かつて大学生の就職人気ランキングで不動のトップを誇った「銀行」という聖域に、今、かつてない激震が走っています。2019年11月20日現在、就職戦線を戦う学生たちの間では、銀行に対するイメージが劇的に変化しているようです。ある学生は「ドラマ『半沢直樹』のような過酷な修羅場には耐えられない」と語り、またある内定者は友人から「大変そうだね」と憐れみの声をかけられる始末です。かつてのエリートの代名詞は、今や「敬遠したい業界」へと変貌しつつあるのでしょうか。
数字を見れば、その異変は明らかです。就職情報大手マイナビの調査によれば、2019年卒から2020年卒にかけて、三菱UFJ銀行や三井住友銀行、みずほフィナンシャルグループといったメガバンク各社は、軒並みランキングの順位を落としています。特に衝撃的なのは、銀行業界の「将来性」に関する評価が、全業界でワースト1位に転落したことでしょう。SNS上でも「銀行はオワコン」「リストラが怖い」といった悲観的な投稿が散見され、若者の銀行離れは深刻な局面を迎えています。

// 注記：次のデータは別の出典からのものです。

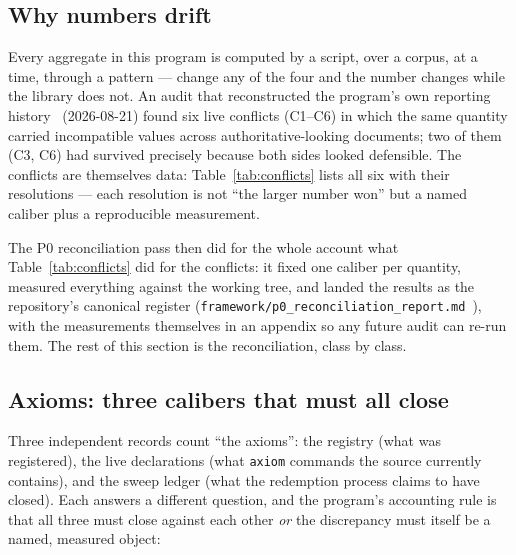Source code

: 
\subsection{Why numbers drift}
\label{sec:drift}
Every aggregate in this program is computed by a script, over a
corpus, at a time, through a pattern --- change any of the four and
the number changes while the library does not. An audit that
reconstructed the program's own reporting history~\cite{sylvad1review2026}
(2026-08-21) found six live conflicts (C1--C6) in which the same quantity carried
incompatible values across authoritative-looking documents; two of
them (C3, C6) had survived precisely because both sides looked
defensible. The conflicts are themselves data:
Table~\ref{tab:conflicts} lists all six with their resolutions ---
each resolution is not ``the larger number won'' but a named caliber
plus a reproducible measurement.

The P0 reconciliation pass then did for the whole account what
Table~\ref{tab:conflicts} did for the conflicts: it fixed one
caliber per quantity, measured everything against the working tree,
and landed the results as the repository's canonical register
(\texttt{framework/p0\_reconciliation\_report.md}~\cite{sylvap0recon2026}), with the
measurements themselves in an appendix so any future audit can
re-run them. The rest of this section is the reconciliation, class
by class.

\subsection{Axioms: three calibers that must all close}
\label{sec:axiom-calibers}\label{sec:conflicts}
Three independent records count ``the axioms'': the registry (what
was registered), the live declarations (what \texttt{axiom} commands
the source currently contains), and the sweep ledger (what the
redemption process claims to have closed). Each answers a different
question, and the program's accounting rule is that all three must
close against each other \emph{or} the discrepancy must itself be a
named, measured object:

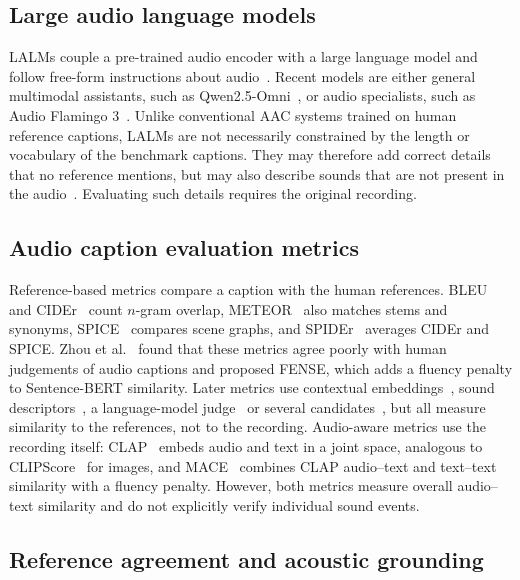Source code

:\documentclass{article}
\begin{document}
\subsection{Large audio language models}
\label{ssec:rw-lalm}

LALMs couple a pre-trained audio encoder with a large language model and follow free-form instructions about
audio~\cite{deshmukh2023pengi,gong2024ltu,tang2024salmonn,chu2023qwenaudio}. Recent models are either general
multimodal assistants, such as Qwen2.5-Omni~\cite{xu2025qwen25omni}, or audio specialists, such as Audio Flamingo
3~\cite{ghosh2025af3}. Unlike conventional AAC systems trained on human reference captions, LALMs are not necessarily
constrained by the length or vocabulary of the benchmark captions. They may therefore add correct details that no
reference mentions, but may also describe sounds that are not present in the audio~\cite{kuan2024hallucination}.
Evaluating such details requires the original recording.

\subsection{Audio caption evaluation metrics}
\label{ssec:rw-metrics}

Reference-based metrics compare a caption with the human references. BLEU~\cite{papineni2002bleu} and
CIDEr~\cite{vedantam2015cider} count $n$-gram overlap, METEOR~\cite{banerjee2005meteor} also matches stems and
synonyms, SPICE~\cite{anderson2016spice} compares scene graphs, and SPIDEr~\cite{liu2017spider} averages CIDEr
and SPICE. Zhou et al.~\cite{zhou2022fense} found that these metrics agree poorly with human judgements of audio
captions and proposed FENSE, which adds a fluency penalty to Sentence-BERT similarity. Later metrics use contextual
embeddings~\cite{zhang2020bertscore}, sound descriptors~\cite{wijngaard2023aces}, a language-model
judge~\cite{wu2025claira} or several candidates~\cite{labbe2022spidermax}, but all measure similarity to the
references, not to the recording. Audio-aware metrics use the recording itself:
CLAP~\cite{elizalde2023clap,elizalde2024msclap} embeds audio and text in a joint space, analogous to
CLIPScore~\cite{hessel2021clipscore} for images, and MACE~\cite{dixit2025mace} combines CLAP audio--text and text--text
similarity with a fluency penalty. However, both metrics measure overall audio--text similarity and do not explicitly
verify individual sound events.

\subsection{Reference agreement and acoustic grounding}
\label{ssec:rw-grounding}
\end{document}
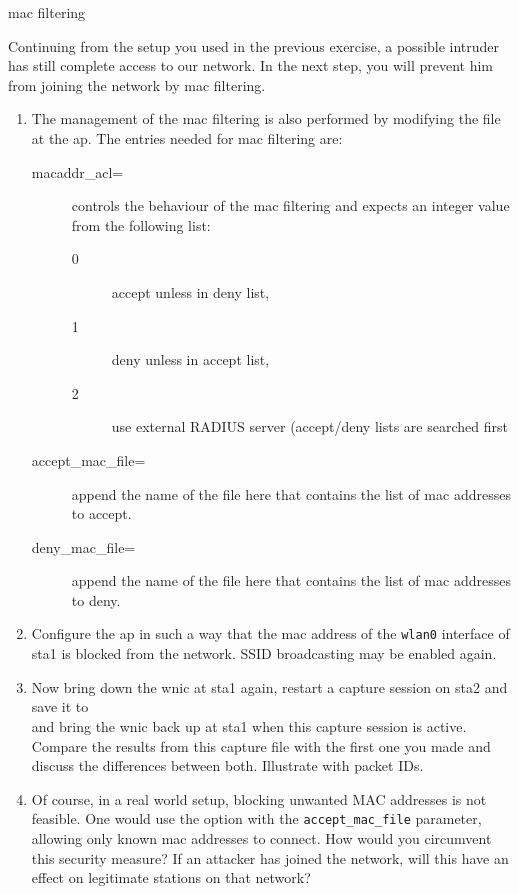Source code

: \begin{exercise}{\ac{mac} filtering}

Continuing from the setup you used in the previous exercise, a possible intruder has still complete access to our network. In the next step, you will prevent him from joining the network by \ac{mac} filtering. 


\begin{enumerate}
	\item The management of the \ac{mac} filtering is also performed by modifying the  file at the \ac{ap}.  The entries needed for \ac{mac} filtering are:
	\begin{description}
		\item[macaddr\_acl=] controls the behaviour of the mac filtering  and expects an integer value from the following list:
		\begin{description}
			\item[0] accept unless in deny list,
			\item[1] deny unless in accept list,
			\item[2] use external RADIUS server (accept/deny lists are searched first
		\end{description}
		\item[accept\_mac\_file=] append the name of the file here that contains the list of \ac{mac} addresses to accept.
		\item[deny\_mac\_file=] append the name of the file here that contains the list of \ac{mac} addresses to deny.
	\end{description} 
	\item Configure the \ac{ap} in such a way that the \ac{mac} address of the \texttt{wlan0} interface of \ac{sta}1 is blocked from the network. SSID broadcasting may be enabled again.
	\item Now bring down the \ac{wnic} at \ac{sta}1 again, restart a capture session on \ac{sta}2 and save it to \\ and bring the \ac{wnic} back up at \ac{sta}1 when this capture session is active. Compare the results from this capture file with the first one you made and discuss the differences between both. Illustrate with packet IDs.\newline
	\begin{esolution}
	\end{esolution}
	\item Of course, in a real world setup, blocking unwanted MAC addresses is not feasible. One would use the option with the \texttt{accept\_mac\_file} parameter, allowing only known \ac{mac} addresses to connect. How would you circumvent this security measure? If an attacker has joined the network, will this have an effect on legitimate stations on that network?\newline
	\begin{esolution}
	\end{esolution}
\end{enumerate}

	
\end{exercise}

マイナス金利の逆風と「3万2000人」の業務削減という現実
この人気の急落には、明確な背景が存在します。2016年から続く「マイナス金利政策」により、預金と貸出金の利ざや、つまり銀行が本来得意としていた「お金を貸して利息を得る」というビジネスモデルが通用しにくくなっているのです。金利が極めて低い状態では、銀行の収益力は低下せざるを得ません。現場では厳しいノルマに追われ、興味のない顧客に投資信託を勧めなければならない苦悩から、異業種へ転職を決意する若手行員も後を絶たないのが現状です。
さらに追い打ちをかけるのが、テクノロジーによる構造改革です。メガバンク3行は、ITの活用によってグループ全体で約3万2000人分の業務削減を目指すと発表しました。2020年卒の採用人数は、リーマン・ショック前の3分の1にまで絞り込まれる見通しです。「大量採用・終身雇用」というかつての銀行の安定神話は、今まさに崩壊しようとしています。私自身、この変化は健全な新陳代謝であると感じる一方で、既存の行員が抱く「自分はお荷物になるのではないか」という不安は察するに余りあります。
逆境だからこそ輝く「専門性」と理系知見の融合
しかし、こうした向かい風の中でも、敢えて銀行という門を叩く「新世代のバンカー」たちが現れています。ある国立大学院の理系学生は、大手IT企業の内定を辞退してメガバンクを選びました。彼が狙うのは、複雑な数学的手法を用いてマーケットを分析し、資産を守る戦略を練る高度な金融専門職です。今の銀行には、単なる御用聞きではない、財務や会計、そしてデータサイエンスを駆使した「プロフェッショナルとしての安定」を求める賢明な学生たちが集まり始めています。
また、銀行が持つ圧倒的な「顧客網」と「信用」は、新興のIT企業(フィンテック)にはない最大の武器です。フィンテックとは「金融(Finance)」と「技術(Technology)」を掛け合わせた造語ですが、IT企業が躍起になって金融参入を目指すのは、銀行が持つ膨大なデータと実績に価値があるからに他なりません。銀行側もこれに対抗し、AIを活用した顧客サービスの改善や、農業、ヘルスケアといった社会課題を解決する新規事業の創出に、インターンシップを通じて本腰を入れています。
今の銀行に必要なのは、過去の成功体験に縋る人ではなく、変化を楽しみながら新しいビジネスを「創造」できる人材です。みずほフィナンシャルグループの分析では、従来の銀行志望者は創造的思考力が課題であると浮き彫りになりましたが、これは逆を言えば、変革期にある今こそ、野心的な若者にとってチャンスの宝庫であることを意味しています。銀行は今、古い皮を脱ぎ捨て、新たな成長モデルへと進化する当事者たちにそのバトンを託そうとしているのです。